Más de 20 organizaciones defensoras de los derechos de los migrantes regionales denunciaron ante la Comisión Interamericana de Derechos Humanos (CIDH) que alrededor de 14 mil personas, entre ellas niños, mujeres embarazadas y adultos mayores, fueron deportadas forzadamente a México y otros países de Latinoamérica, desde que Donald Trump cerró la frontera al asumir la presidencia de Estados Unidos.
Sin importar si contaban con algún estatus de protección, incluso bajo la Convención contra la Tortura, o si se encontraban en situación de vulnerabilidad –con alguna discapacidad o enfermedad grave como ezquizofrenia o Alzheimer–, las personas extranjeras fueron expulsadas a terceros países con los que el gobierno estadunidense ha suscrito acuerdos, señalaron.
En audiencia pública realizada este miércoles, las organizaciones de Estados Unidos, México, Haití, Guatemala y El Salvador alertaron que durante la administración de Trump se ha hecho un uso generalizado y creciente de la deportación de personas a terceros países.
Por ello, pidieron a la CIDH que mediante una resolución se ordene a los países rendir cuentas, ya que esto ha generado consecuencias devastadoras, propiciando la separación de familias, detenciones sin el debido proceso e inseguridad jurídica, además de ser víctimas de tortura y desapariciones forzadas.
Estados Unidos ha firmado 30 acuerdos, incluidos 14 con naciones de América Latina y el Caribe, para deportar a migrantes identificados de terceros países –diferentes a su nación de origen a la región, puntualizó Human Rihgts First.
A su vez, el Instituto para las Mujeres en la Migración (Imumi) detalló que, entre el 20 de enero y 31 de diciembre del 2025, del total de deportaciones de personas identificadas como terceros nacionales –diferentes a su nación de origen– 77 por ciento fueron hombres y 23 por ciento mujeres, además de 697 niñas, niños y adolescentes.
Al respecto, la vicepresidenta de la CIDH, comisionada Andrea Pochak, advirtió con muchísima preocupación la violación sistemática al principio de no devolución.
Indicó que se bien se reconoce la soberanía de los Estados para establecer sus políticas migratorias y pueden determinar quién ingresa, transita, sale o permanece en su territorio, ninguno puede torturar ni violar la dignidad de las personas, ningún país puede separar a los niños de sus familias, ningún país puede quitarle la dignidad a las personas, enfatizó.

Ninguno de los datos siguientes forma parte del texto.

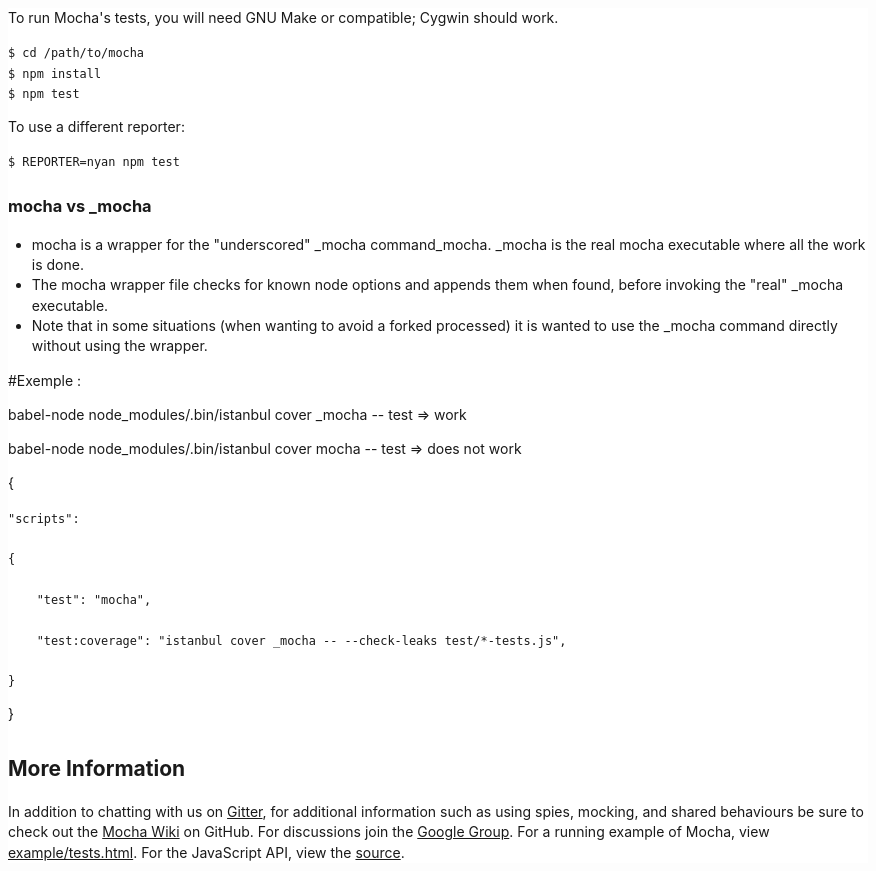 To run Mocha's tests, you will need GNU Make or compatible; Cygwin should work.

```sh
$ cd /path/to/mocha
$ npm install
$ npm test
```

To use a different reporter:

```sh
$ REPORTER=nyan npm test
```

### mocha vs _mocha

- mocha is a wrapper for the "underscored" _mocha command_mocha. _mocha is the real mocha executable where all the work is done.
- The mocha  wrapper file checks for known node options and appends them when found, before invoking the "real" _mocha executable.
- Note that in some situations (when wanting to avoid a forked processed) it is wanted to use the _mocha command directly without using the wrapper.

#Exemple :

babel-node node_modules/.bin/istanbul cover _mocha -- test => work

babel-node node_modules/.bin/istanbul cover mocha -- test => does not work

{
    
    "scripts":
    
    {
    
        "test": "mocha",
        
        "test:coverage": "istanbul cover _mocha -- --check-leaks test/*-tests.js",  
    
    }

}


## More Information

In addition to chatting with us on [Gitter](https://gitter.im/mochajs/mocha), for additional information such as using spies, mocking, and shared behaviours be sure to check out the [Mocha Wiki](https://github.com/mochajs/mocha/wiki) on GitHub. For discussions join the [Google Group](http://groups.google.com/group/mochajs). For a running example of Mocha, view [example/tests.html](example/tests.html). For the JavaScript API, view the [source](https://github.com/mochajs/mocha/blob/master/lib/mocha.js#L51).
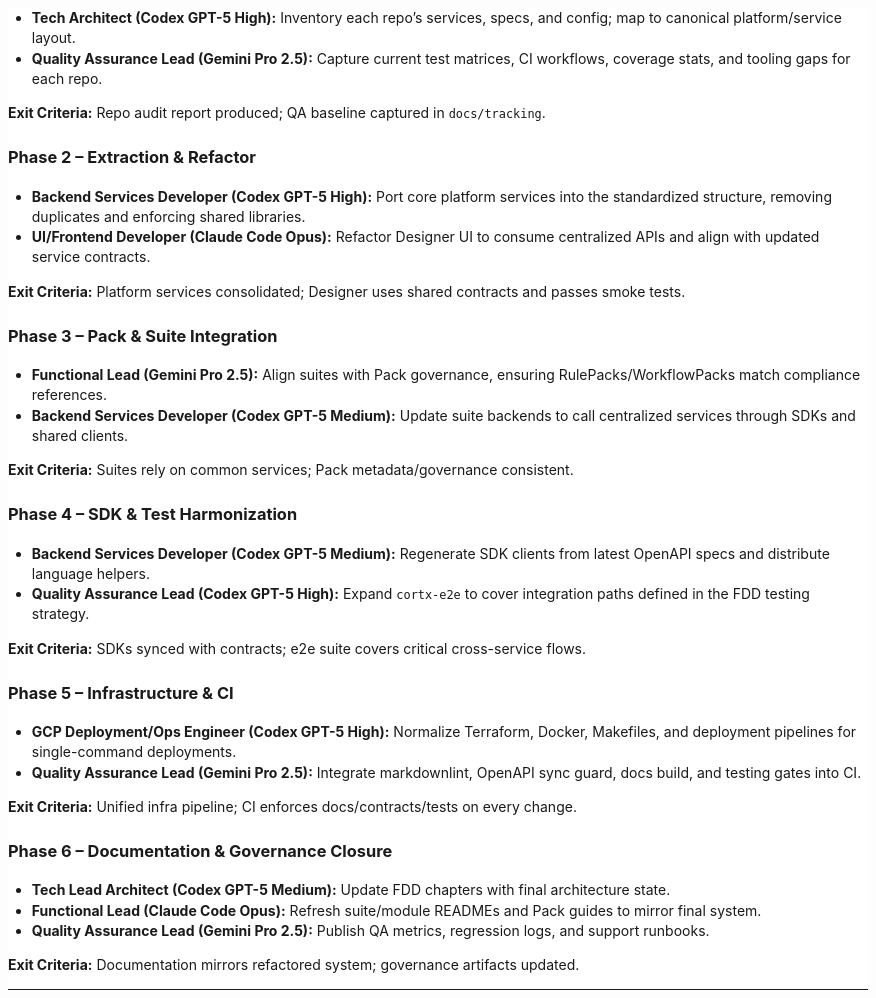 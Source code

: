 - **Tech Architect (Codex GPT-5 High):** Inventory each repo’s services, specs, and config; map to canonical platform/service layout.
- **Quality Assurance Lead (Gemini Pro 2.5):** Capture current test matrices, CI workflows, coverage stats, and tooling gaps for each repo.

**Exit Criteria:** Repo audit report produced; QA baseline captured in `docs/tracking`.

### Phase 2 – Extraction & Refactor

- **Backend Services Developer (Codex GPT-5 High):** Port core platform services into the standardized structure, removing duplicates and enforcing shared libraries.
- **UI/Frontend Developer (Claude Code Opus):** Refactor Designer UI to consume centralized APIs and align with updated service contracts.

**Exit Criteria:** Platform services consolidated; Designer uses shared contracts and passes smoke tests.

### Phase 3 – Pack & Suite Integration

- **Functional Lead (Gemini Pro 2.5):** Align suites with Pack governance, ensuring RulePacks/WorkflowPacks match compliance references.
- **Backend Services Developer (Codex GPT-5 Medium):** Update suite backends to call centralized services through SDKs and shared clients.

**Exit Criteria:** Suites rely on common services; Pack metadata/governance consistent.

### Phase 4 – SDK & Test Harmonization

- **Backend Services Developer (Codex GPT-5 Medium):** Regenerate SDK clients from latest OpenAPI specs and distribute language helpers.
- **Quality Assurance Lead (Codex GPT-5 High):** Expand `cortx-e2e` to cover integration paths defined in the FDD testing strategy.

**Exit Criteria:** SDKs synced with contracts; e2e suite covers critical cross-service flows.

### Phase 5 – Infrastructure & CI

- **GCP Deployment/Ops Engineer (Codex GPT-5 High):** Normalize Terraform, Docker, Makefiles, and deployment pipelines for single-command deployments.
- **Quality Assurance Lead (Gemini Pro 2.5):** Integrate markdownlint, OpenAPI sync guard, docs build, and testing gates into CI.

**Exit Criteria:** Unified infra pipeline; CI enforces docs/contracts/tests on every change.

### Phase 6 – Documentation & Governance Closure

- **Tech Lead Architect (Codex GPT-5 Medium):** Update FDD chapters with final architecture state.
- **Functional Lead (Claude Code Opus):** Refresh suite/module READMEs and Pack guides to mirror final system.
- **Quality Assurance Lead (Gemini Pro 2.5):** Publish QA metrics, regression logs, and support runbooks.

**Exit Criteria:** Documentation mirrors refactored system; governance artifacts updated.

---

Asimismo reiteró, como lo hizo en septiembre del 2025, su postura sobre los acuerdos suscritos con otros países, porque contemplan procedimientos forzosos, que se caracterizan por un alto grado de discrecionalidad estatal frente a lo cual las personas afectadas tienen un margen de respuesta mínimo o nulo para la defensa de sus derechos ante alguna instancia judicial.

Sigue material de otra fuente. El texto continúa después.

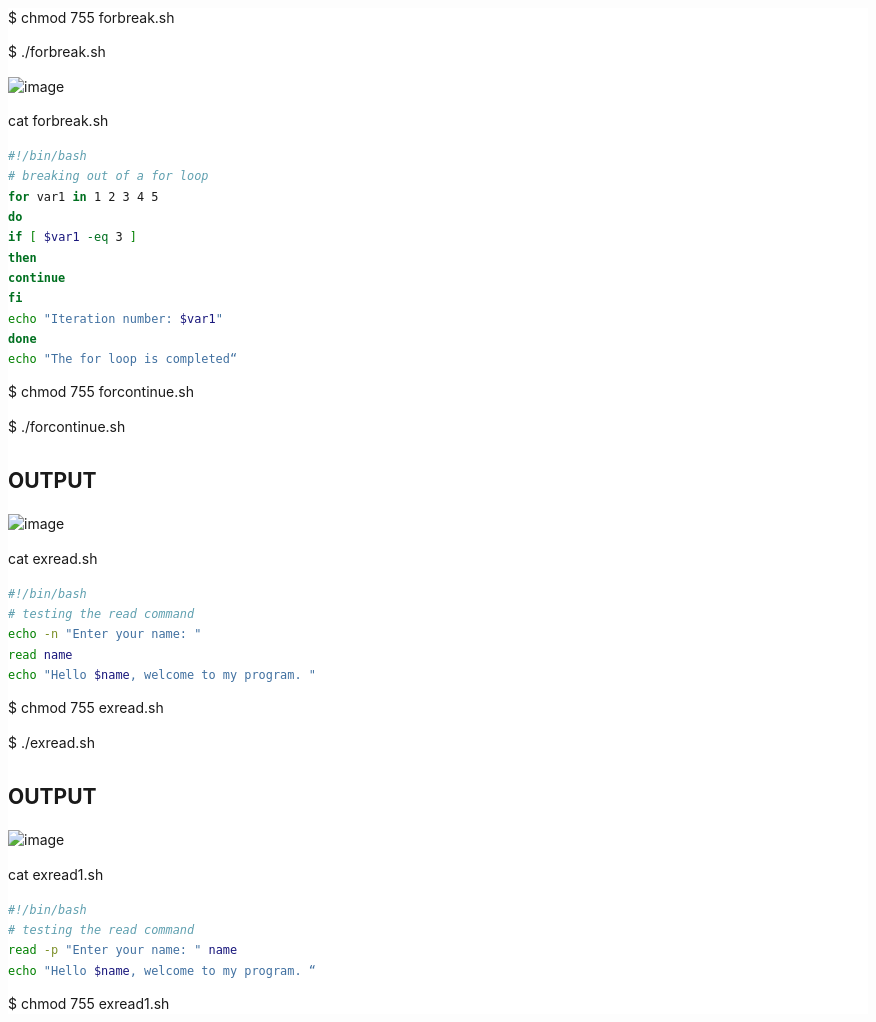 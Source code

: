 $ chmod 755 forbreak.sh
 
$ ./forbreak.sh 

 <img width="266" height="104" alt="image" src="https://github.com/user-attachments/assets/40347aeb-f838-4289-a5c6-290465640488" />


cat forbreak.sh 
```bash
#!/bin/bash
# breaking out of a for loop
for var1 in 1 2 3 4 5
do
if [ $var1 -eq 3 ]
then
continue
fi
echo "Iteration number: $var1"
done
echo "The for loop is completed“
```

 
$ chmod 755 forcontinue.sh
 
$ ./forcontinue.sh 
## OUTPUT
 <img width="331" height="178" alt="image" src="https://github.com/user-attachments/assets/69657555-406b-4006-baa0-f4bf9c5a97cf" />


cat exread.sh 
```bash
#!/bin/bash
# testing the read command
echo -n "Enter your name: "
read name
echo "Hello $name, welcome to my program. "
 ```
 
$ chmod 755 exread.sh 
 
$ ./exread.sh 
## OUTPUT
<img width="389" height="105" alt="image" src="https://github.com/user-attachments/assets/071266b5-5577-4c81-9910-49d035475d17" />


 cat exread1.sh
```bash
#!/bin/bash
# testing the read command
read -p "Enter your name: " name
echo "Hello $name, welcome to my program. “
``` 
$ chmod 755 exread1.sh 
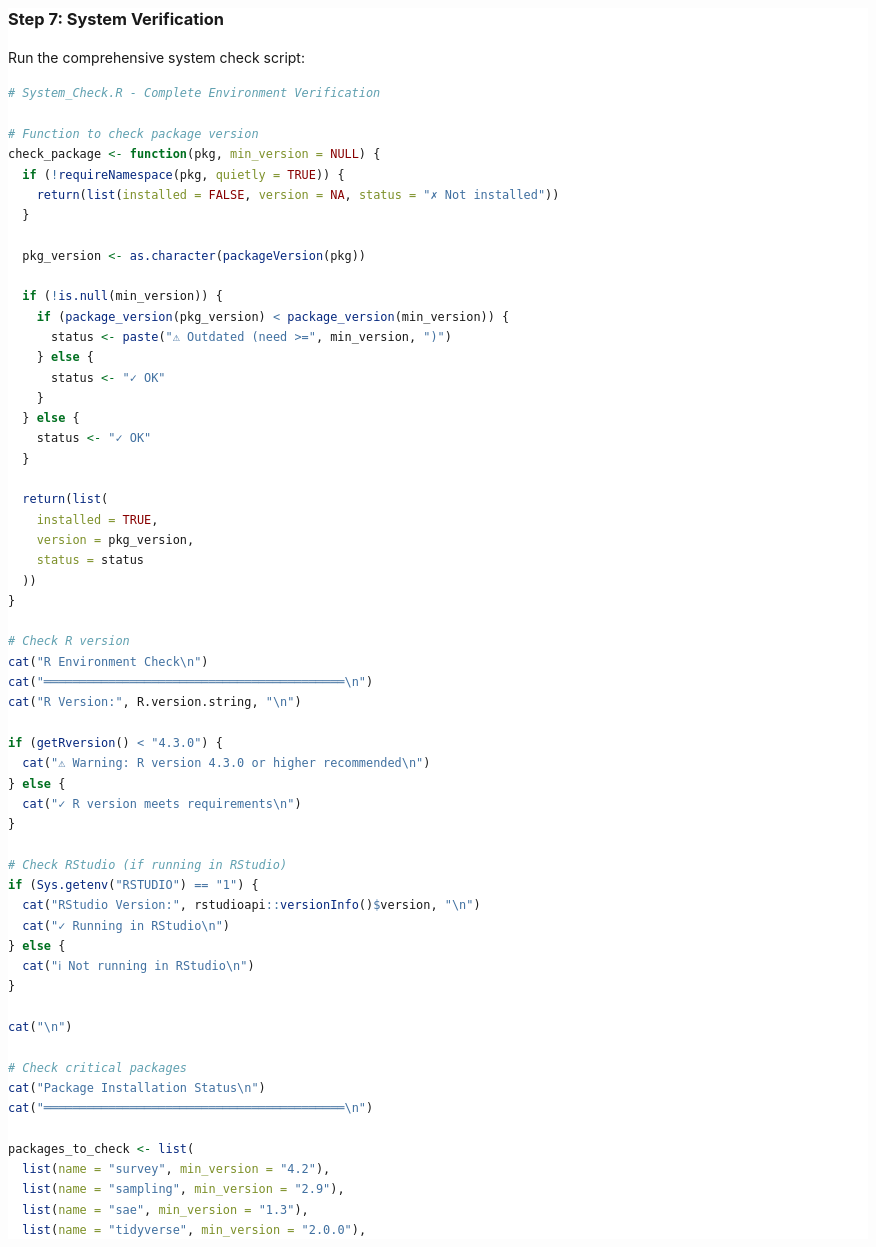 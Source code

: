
 ```r
```

### Step 7: System Verification

Run the comprehensive system check script:

```r
# System_Check.R - Complete Environment Verification

# Function to check package version
check_package <- function(pkg, min_version = NULL) {
  if (!requireNamespace(pkg, quietly = TRUE)) {
    return(list(installed = FALSE, version = NA, status = "✗ Not installed"))
  }
  
  pkg_version <- as.character(packageVersion(pkg))
  
  if (!is.null(min_version)) {
    if (package_version(pkg_version) < package_version(min_version)) {
      status <- paste("⚠ Outdated (need >=", min_version, ")")
    } else {
      status <- "✓ OK"
    }
  } else {
    status <- "✓ OK"
  }
  
  return(list(
    installed = TRUE, 
    version = pkg_version, 
    status = status
  ))
}

# Check R version
cat("R Environment Check\n")
cat("══════════════════════════════════════════\n")
cat("R Version:", R.version.string, "\n")

if (getRversion() < "4.3.0") {
  cat("⚠ Warning: R version 4.3.0 or higher recommended\n")
} else {
  cat("✓ R version meets requirements\n")
}

# Check RStudio (if running in RStudio)
if (Sys.getenv("RSTUDIO") == "1") {
  cat("RStudio Version:", rstudioapi::versionInfo()$version, "\n")
  cat("✓ Running in RStudio\n")
} else {
  cat("ℹ Not running in RStudio\n")
}

cat("\n")

# Check critical packages
cat("Package Installation Status\n")
cat("══════════════════════════════════════════\n")

packages_to_check <- list(
  list(name = "survey", min_version = "4.2"),
  list(name = "sampling", min_version = "2.9"),
  list(name = "sae", min_version = "1.3"),
  list(name = "tidyverse", min_version = "2.0.0"),
```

Michelle Erazo Martínez, oficial de Derechos Humanos en Procedimientos Especiales en la Agencia de las Naciones Unidas para los Refugiados en Ginebra, señaló que han documentado que las prácticas de control en Estados Unidos se han externalizado en la región sin aceptar responsabilidad, y se está evitando cualquier proceso de asilo.
Apuntó que hay opacidad en estas prácticas, además de que no existe la capacidad legal y ningún marco político para estas acciones, solamente se deportan a pesar de los acuerdos que se han dado de una forma sistemática, se envían a centros de detención y se violan sus derechos económicos.
En la audiencia pública, que se realizó de manera virtual en el marco del 195.º periodo de sesiones celebrado en Guatemala, las organizaciones Hope Border Institute, Haitian Bridge Alliance, Immigrant Defenders Law Center, entre otras, apremiaron a la CIDH a avanzar con un documento operativo, técnico y dinámico que especifique los deberes de los países que han suscrito estos acuerdos y los obligue a rendir cuentas.
También plantearon que emita una resolución temática sobre el traslado de migrantes a terceros países para orientar y aclarar las obligaciones de los Estados en materia de derechos humanos, en particular para asegurar el cumplimiento del principio de no devolución.